In the data below, which lines hold the word "landing"? Copy them.
* * * * * * *
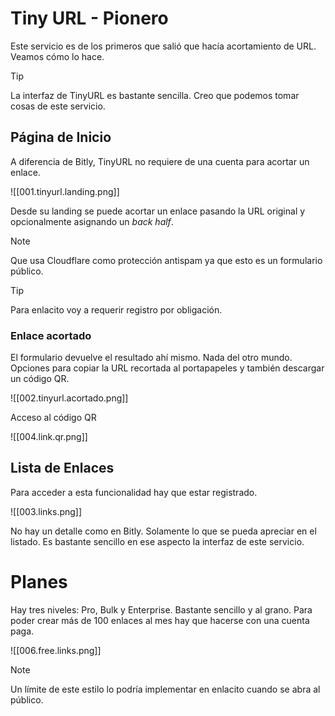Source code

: # Tiny URL - Pionero

Este servicio es de los primeros que salió que hacía acortamiento de URL. Veamos cómo lo hace.

> [!Tip]
> La interfaz de TinyURL es bastante sencilla. Creo que podemos tomar cosas de este servicio. 

## Página de Inicio

A diferencia de Bitly, TinyURL no requiere de una cuenta para acortar un enlace.

![[001.tinyurl.landing.png]]

Desde su landing se puede acortar un enlace pasando la URL original y opcionalmente asignando un _back half_.

> [!Note]
> Que usa Cloudflare como protección antispam ya que esto es un formulario público.

> [!Tip]
> Para enlacito voy a requerir registro por obligación.

### Enlace acortado

El formulario devuelve el resultado ahí mismo. Nada del otro mundo. Opciones para copiar la URL recortada al portapapeles y también descargar un código QR.

![[002.tinyurl.acortado.png]]

Acceso al código QR

![[004.link.qr.png]]

## Lista de Enlaces

Para acceder a esta funcionalidad hay que estar registrado.

![[003.links.png]]

No hay un detalle como en Bitly. Solamente lo que se pueda apreciar en el listado. Es bastante sencillo en ese aspecto la interfaz de este servicio.

# Planes

Hay tres niveles: Pro, Bulk y Enterprise. Bastante sencillo y al grano. Para poder crear más de 100 enlaces al mes hay que hacerse con una cuenta paga.

![[006.free.links.png]]

> [!Note]
> Un límite de este estilo lo podría implementar en enlacito cuando se abra al público.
* * * * * * *
Solution to this task
![[001.tinyurl.landing.png]]
Desde su landing se puede acortar un enlace pasando la URL original y opcionalmente asignando un _back half_.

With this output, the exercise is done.